Segment Start: DATA SUPPLIED
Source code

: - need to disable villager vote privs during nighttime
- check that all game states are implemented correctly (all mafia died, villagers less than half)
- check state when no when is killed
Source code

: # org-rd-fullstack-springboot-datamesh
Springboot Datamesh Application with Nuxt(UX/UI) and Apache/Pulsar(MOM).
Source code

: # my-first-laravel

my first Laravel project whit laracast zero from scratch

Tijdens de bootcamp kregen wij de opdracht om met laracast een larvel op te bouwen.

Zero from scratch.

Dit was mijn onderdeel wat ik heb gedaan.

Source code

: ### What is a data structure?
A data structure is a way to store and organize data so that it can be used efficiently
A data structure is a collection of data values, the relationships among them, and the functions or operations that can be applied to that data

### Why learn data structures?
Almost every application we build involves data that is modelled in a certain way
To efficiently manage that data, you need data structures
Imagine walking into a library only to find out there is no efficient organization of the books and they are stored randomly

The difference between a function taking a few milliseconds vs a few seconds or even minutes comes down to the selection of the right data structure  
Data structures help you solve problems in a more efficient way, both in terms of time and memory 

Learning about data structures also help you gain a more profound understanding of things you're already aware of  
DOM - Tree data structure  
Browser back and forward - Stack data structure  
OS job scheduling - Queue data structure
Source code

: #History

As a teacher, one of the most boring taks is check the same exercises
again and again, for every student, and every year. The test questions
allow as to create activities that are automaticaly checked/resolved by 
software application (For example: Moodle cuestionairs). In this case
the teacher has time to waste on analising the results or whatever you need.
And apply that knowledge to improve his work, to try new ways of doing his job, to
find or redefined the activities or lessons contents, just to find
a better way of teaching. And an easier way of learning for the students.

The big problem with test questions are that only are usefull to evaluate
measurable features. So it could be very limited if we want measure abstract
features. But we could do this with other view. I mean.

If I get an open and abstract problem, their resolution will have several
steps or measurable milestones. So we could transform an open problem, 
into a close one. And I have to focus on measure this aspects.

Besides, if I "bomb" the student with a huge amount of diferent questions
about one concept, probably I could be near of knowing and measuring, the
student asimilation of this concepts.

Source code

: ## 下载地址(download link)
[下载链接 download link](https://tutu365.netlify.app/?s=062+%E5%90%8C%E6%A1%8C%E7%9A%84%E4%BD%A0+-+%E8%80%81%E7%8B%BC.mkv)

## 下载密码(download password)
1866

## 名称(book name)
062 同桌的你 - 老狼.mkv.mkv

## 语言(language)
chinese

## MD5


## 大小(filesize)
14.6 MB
Segment End: DATA SUPPLIED
__PROBLEM TO SOLVE__. Set down exactly the lines of the data above, beginning with the line that has "a data structure?" and ending with the line that has "A data structure is a collection", and no others.

__ANSWER__.
: ### What is a data structure?
A data structure is a way to store and organize data so that it can be used efficiently
A data structure is a collection of data values, the relationships among them, and the functions or operations that can be applied to that data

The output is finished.